Singapore, July 6: Saudi Aramco, the world’s biggest oil company by output, raised prices for three crude grades it will export to Asia in August as refiners’ profit from making diesel and kerosene increases.
Saudi Arabia’s state oil company increased prices of Super Light, Extra Light and Arab Light varieties relative to the average of Persian Gulf crude oil benchmarks Oman and Dubai, said refinery officials, who received notices from the company.
The refining profit, or margin, to turn crude oil into middle distillate fuels, or diesel and kerosene, has surged as plant maintenance and unscheduled shutdowns in Asia cut production. The refining margin in Singapore, Asia’s biggest oil trading center, has almost doubled in the second quarter from the previous three-month period, according to AG Edwards & Sons Inc, a unit of the largest full-service US brokerage based outside New York.
‘‘Prices of rival light grades from Africa have gone up and there’s demand for similar varieties from other regions,’’ said Akira Kamiyama, a trader at Mitsui & Co in Tokyo. ‘‘Margins for middle distillates are very strong right now.’’

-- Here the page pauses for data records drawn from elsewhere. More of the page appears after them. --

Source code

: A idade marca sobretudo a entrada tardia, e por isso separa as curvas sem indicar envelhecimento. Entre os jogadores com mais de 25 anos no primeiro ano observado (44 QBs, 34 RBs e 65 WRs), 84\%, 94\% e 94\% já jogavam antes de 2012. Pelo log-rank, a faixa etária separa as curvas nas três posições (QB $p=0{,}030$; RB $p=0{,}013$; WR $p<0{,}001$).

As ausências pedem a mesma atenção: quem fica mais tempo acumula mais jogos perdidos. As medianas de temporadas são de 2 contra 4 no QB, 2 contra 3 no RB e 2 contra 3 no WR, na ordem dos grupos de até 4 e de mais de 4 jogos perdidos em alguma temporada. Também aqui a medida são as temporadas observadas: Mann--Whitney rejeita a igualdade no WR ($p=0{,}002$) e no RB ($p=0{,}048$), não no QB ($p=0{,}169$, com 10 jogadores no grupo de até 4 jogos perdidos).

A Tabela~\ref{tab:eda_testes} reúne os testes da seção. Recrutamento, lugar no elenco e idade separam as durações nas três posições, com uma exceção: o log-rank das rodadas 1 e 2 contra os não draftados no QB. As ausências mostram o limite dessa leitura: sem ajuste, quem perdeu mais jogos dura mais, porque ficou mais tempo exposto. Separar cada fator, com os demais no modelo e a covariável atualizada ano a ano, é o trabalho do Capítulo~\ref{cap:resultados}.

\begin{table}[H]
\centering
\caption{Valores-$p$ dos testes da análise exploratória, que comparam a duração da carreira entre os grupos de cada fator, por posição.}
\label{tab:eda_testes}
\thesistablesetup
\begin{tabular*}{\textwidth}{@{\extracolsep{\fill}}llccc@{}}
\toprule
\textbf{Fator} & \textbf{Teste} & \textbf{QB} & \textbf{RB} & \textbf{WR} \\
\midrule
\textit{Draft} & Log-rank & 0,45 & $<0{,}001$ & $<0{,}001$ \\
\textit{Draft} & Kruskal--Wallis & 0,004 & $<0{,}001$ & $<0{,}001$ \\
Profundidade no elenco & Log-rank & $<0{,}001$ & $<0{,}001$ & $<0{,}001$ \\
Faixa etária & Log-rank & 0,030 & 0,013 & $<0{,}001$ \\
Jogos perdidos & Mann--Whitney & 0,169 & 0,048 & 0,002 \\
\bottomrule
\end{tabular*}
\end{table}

Saudi Aramco raised differentials over its benchmark price for Super Light crude oil by 40 cents to $7.25 a barrel, Extra Light by 45 cents to $3.65 a barrel and Arab Light by 15 cents to 35 cents a barrel. These so-called light grades yield more gasoline, diesel and kerosene after processing.
Saudi Aramco kept prices of its Arab Medium and Arab Heavy grades unchanged at minus $2.85 a barrel and minus $5.95 a barrel.
These varieties yield more fuel oil, a product of which the crack, or price spread to Dubai crude, has declined.
The crack fell to minus $16.17 a barrel on July 3, the lowest ever, according to Bloomberg calculations.